(What to produce): Which lines in the data below contain the word "entorno"? Return each of them.

(Records for the exercise):
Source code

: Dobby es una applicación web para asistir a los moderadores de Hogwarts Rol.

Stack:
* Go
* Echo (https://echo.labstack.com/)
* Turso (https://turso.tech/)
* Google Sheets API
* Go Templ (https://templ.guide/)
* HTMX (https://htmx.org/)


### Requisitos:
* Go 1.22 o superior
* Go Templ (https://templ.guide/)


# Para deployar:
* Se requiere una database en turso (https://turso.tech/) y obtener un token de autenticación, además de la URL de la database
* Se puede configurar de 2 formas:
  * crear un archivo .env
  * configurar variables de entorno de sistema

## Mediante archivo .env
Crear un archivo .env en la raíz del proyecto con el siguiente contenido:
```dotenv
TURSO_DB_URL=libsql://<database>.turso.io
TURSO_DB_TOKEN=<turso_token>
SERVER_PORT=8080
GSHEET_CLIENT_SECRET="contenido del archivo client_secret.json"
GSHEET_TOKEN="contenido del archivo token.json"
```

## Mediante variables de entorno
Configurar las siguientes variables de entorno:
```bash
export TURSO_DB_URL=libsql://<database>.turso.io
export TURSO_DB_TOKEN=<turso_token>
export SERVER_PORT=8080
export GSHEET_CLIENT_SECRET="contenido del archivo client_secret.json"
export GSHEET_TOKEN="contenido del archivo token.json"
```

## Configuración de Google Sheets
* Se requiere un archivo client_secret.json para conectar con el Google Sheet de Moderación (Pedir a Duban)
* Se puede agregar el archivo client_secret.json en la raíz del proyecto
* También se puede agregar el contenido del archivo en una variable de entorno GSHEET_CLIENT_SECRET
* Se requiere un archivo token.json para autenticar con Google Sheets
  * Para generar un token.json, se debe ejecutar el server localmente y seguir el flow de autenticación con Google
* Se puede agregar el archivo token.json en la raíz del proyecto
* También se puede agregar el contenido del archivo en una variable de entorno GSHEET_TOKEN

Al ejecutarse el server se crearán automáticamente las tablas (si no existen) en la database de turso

(Task output):
  * configurar variables de entorno de sistema
## Mediante variables de entorno
Configurar las siguientes variables de entorno:
* También se puede agregar el contenido del archivo en una variable de entorno GSHEET_CLIENT_SECRET
* También se puede agregar el contenido del archivo en una variable de entorno GSHEET_TOKEN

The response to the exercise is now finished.